Stored data:

--- START ---

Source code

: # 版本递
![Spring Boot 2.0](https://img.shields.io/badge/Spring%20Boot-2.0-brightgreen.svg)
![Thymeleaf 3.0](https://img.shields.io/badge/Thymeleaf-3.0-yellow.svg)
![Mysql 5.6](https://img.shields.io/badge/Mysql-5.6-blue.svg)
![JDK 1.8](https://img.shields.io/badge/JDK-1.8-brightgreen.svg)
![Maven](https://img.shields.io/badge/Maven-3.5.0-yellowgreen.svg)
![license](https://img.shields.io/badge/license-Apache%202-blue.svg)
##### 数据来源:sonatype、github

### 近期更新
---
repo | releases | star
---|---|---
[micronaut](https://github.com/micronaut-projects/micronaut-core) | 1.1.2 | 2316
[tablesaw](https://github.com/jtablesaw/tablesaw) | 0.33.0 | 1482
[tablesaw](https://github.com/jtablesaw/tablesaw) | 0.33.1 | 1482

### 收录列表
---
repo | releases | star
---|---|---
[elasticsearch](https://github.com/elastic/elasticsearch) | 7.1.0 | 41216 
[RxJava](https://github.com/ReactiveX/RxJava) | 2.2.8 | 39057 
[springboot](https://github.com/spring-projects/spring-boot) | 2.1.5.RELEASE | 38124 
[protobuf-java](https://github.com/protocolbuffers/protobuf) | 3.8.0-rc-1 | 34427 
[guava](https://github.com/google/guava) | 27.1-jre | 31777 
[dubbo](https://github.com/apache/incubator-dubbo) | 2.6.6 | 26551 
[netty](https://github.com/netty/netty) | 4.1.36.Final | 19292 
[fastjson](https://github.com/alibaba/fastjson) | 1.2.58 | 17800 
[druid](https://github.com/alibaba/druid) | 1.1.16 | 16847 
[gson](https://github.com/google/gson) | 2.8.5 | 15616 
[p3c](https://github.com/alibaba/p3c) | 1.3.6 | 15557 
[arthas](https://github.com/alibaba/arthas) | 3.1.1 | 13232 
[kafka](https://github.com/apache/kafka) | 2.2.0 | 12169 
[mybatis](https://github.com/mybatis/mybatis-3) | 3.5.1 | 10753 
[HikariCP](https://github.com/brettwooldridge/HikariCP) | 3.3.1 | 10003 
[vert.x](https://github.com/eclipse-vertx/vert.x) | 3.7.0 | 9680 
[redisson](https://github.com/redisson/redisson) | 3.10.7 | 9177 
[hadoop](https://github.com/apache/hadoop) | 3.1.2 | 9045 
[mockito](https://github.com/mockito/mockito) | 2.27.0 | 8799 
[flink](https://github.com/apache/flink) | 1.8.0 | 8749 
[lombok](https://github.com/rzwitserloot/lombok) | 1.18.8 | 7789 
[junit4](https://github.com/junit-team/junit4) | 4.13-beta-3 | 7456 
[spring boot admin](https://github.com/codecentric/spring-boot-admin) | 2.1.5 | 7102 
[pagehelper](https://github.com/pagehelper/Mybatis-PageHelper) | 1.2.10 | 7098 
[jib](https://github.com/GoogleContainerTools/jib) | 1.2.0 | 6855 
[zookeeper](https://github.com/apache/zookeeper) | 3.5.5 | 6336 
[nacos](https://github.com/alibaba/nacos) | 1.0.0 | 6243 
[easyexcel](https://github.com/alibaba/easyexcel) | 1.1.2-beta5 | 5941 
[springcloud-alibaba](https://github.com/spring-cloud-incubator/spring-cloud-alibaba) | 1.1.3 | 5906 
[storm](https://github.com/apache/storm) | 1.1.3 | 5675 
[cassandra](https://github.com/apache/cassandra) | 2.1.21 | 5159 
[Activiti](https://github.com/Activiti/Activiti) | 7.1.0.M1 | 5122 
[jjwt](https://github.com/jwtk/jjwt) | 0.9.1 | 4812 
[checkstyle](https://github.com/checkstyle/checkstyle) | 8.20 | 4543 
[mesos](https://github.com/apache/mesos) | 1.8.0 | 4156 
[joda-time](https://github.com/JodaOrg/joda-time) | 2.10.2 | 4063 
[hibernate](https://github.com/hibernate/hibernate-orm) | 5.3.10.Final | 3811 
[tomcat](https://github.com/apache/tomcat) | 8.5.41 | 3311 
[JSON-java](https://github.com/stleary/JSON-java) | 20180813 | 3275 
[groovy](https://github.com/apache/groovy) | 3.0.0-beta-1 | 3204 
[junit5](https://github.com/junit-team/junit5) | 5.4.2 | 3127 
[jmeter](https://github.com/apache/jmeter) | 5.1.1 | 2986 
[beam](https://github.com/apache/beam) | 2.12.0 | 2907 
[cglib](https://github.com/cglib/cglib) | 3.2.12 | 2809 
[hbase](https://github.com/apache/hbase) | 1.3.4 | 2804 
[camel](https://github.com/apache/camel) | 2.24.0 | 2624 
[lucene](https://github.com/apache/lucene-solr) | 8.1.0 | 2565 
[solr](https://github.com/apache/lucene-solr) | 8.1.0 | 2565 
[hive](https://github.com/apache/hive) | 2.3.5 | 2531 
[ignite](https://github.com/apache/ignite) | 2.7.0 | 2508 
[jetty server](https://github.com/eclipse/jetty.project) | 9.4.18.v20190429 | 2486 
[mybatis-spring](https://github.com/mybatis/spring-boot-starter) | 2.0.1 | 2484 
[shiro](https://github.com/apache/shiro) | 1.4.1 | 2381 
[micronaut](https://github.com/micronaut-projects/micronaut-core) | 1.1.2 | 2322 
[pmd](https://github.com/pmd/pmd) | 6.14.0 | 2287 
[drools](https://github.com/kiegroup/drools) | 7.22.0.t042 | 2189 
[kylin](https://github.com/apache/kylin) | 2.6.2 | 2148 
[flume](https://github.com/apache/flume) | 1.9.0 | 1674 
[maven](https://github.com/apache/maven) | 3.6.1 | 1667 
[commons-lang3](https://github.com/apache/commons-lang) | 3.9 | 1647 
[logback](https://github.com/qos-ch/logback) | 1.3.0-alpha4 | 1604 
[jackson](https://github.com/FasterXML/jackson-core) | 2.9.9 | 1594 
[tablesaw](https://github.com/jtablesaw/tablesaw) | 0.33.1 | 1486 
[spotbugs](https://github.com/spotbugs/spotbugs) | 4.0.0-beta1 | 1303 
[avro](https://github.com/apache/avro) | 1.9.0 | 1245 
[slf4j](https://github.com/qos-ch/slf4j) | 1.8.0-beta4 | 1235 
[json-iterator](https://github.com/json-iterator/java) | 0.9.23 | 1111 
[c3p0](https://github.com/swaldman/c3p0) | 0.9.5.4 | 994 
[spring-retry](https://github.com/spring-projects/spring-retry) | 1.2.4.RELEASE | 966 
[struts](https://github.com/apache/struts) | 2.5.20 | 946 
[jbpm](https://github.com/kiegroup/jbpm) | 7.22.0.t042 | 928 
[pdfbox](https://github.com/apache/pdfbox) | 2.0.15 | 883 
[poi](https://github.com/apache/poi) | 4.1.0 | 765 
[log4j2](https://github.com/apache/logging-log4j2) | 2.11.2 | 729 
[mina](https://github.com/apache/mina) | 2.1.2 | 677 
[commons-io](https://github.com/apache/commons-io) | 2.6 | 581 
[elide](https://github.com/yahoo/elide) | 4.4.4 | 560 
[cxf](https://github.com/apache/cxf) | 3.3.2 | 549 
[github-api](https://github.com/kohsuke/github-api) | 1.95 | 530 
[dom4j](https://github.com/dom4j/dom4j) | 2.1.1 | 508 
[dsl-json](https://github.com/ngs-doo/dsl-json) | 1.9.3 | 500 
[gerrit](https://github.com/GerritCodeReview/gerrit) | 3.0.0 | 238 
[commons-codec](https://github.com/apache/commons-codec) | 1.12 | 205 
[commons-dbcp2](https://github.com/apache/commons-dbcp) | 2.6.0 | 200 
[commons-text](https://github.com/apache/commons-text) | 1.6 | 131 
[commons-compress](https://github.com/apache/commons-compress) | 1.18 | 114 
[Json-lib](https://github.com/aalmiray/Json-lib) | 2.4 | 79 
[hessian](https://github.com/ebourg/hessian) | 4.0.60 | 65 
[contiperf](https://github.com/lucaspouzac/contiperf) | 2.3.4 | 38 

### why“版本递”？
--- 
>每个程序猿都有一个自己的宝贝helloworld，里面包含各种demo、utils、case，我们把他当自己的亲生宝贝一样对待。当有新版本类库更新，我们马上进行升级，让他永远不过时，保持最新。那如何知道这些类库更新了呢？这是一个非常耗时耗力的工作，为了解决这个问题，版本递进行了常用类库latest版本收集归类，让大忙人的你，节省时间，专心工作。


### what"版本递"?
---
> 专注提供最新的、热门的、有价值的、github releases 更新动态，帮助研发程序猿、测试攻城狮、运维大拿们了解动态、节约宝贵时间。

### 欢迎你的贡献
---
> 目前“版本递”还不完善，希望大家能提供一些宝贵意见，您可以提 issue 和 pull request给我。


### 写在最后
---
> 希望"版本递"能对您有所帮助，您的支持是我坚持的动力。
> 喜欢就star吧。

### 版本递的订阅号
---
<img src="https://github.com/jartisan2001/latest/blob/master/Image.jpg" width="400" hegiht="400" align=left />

--- END ---

Problem:
Among the lines above, repeat exactly those from the line with "[mockito](https://github.com/mockito/mockito) | 2.27.0" to the line with "2.1.5 | 7102", counting both ends.

Result of this task:
[mockito](https://github.com/mockito/mockito) | 2.27.0 | 8799 
[flink](https://github.com/apache/flink) | 1.8.0 | 8749 
[lombok](https://github.com/rzwitserloot/lombok) | 1.18.8 | 7789 
[junit4](https://github.com/junit-team/junit4) | 4.13-beta-3 | 7456 
[spring boot admin](https://github.com/codecentric/spring-boot-admin) | 2.1.5 | 7102 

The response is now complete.